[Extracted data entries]
▬▬▬

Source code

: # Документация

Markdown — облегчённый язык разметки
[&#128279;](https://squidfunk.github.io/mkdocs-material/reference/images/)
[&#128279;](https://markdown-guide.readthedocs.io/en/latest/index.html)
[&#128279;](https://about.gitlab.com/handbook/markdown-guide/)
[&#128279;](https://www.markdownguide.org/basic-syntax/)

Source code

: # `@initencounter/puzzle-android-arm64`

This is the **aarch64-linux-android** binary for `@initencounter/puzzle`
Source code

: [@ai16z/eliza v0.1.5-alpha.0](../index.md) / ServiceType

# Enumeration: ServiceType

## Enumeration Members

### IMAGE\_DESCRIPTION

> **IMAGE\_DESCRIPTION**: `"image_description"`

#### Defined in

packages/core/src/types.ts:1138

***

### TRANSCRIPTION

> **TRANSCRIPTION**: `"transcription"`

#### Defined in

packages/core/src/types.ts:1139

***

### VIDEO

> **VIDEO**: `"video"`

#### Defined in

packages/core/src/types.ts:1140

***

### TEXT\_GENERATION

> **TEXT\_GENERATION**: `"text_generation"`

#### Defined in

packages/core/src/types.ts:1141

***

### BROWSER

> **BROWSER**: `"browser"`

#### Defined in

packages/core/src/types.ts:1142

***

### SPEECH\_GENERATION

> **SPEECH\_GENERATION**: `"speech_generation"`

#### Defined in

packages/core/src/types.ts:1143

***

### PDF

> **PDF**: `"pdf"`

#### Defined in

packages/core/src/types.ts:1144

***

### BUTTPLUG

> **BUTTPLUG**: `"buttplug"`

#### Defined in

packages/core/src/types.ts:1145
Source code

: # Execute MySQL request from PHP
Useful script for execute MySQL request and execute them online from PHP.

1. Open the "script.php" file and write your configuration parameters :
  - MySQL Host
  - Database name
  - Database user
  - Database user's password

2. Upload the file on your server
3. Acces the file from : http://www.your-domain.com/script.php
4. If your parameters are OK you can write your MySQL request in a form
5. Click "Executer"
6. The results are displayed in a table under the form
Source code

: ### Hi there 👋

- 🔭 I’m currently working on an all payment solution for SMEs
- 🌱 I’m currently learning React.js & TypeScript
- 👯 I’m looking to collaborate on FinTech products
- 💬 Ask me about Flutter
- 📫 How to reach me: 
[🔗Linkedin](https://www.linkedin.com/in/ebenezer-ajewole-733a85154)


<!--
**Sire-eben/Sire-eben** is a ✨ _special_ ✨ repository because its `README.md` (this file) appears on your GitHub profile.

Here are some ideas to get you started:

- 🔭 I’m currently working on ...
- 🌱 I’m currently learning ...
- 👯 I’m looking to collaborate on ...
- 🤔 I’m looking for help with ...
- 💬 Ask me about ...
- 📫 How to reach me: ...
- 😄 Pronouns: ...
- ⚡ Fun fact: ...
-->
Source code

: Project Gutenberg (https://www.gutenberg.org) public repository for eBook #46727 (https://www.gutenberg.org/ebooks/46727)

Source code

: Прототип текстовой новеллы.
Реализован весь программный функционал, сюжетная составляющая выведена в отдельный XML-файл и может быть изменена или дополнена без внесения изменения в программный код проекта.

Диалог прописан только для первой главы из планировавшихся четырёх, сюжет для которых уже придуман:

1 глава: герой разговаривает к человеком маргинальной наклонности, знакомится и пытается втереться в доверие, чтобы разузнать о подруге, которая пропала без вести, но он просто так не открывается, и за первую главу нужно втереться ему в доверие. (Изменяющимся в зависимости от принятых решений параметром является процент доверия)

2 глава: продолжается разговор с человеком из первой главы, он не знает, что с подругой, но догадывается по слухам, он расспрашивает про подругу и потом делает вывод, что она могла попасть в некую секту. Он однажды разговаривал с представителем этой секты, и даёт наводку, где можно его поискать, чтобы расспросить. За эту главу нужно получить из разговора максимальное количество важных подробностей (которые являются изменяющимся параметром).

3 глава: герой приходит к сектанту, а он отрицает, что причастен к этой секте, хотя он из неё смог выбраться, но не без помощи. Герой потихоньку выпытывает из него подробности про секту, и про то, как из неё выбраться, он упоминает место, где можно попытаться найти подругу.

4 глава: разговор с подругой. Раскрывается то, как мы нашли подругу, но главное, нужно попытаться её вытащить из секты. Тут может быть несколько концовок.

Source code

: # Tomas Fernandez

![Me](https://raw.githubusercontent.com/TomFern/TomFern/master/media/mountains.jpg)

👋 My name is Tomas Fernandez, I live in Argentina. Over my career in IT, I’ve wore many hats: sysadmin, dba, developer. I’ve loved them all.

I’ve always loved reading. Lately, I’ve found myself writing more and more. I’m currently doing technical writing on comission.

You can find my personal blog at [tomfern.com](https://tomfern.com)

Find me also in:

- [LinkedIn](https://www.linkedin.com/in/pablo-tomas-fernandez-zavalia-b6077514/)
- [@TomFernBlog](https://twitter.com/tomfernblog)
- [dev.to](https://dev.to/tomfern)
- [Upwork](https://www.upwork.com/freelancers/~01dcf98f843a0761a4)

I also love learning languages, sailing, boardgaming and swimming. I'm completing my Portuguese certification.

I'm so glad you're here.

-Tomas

▬▬▬

▶ [WHAT IS BEING ASKED] Number of lines above containing "https": state it and nothing else.

▶ [SOLUTION TO THIS PROBLEM] 12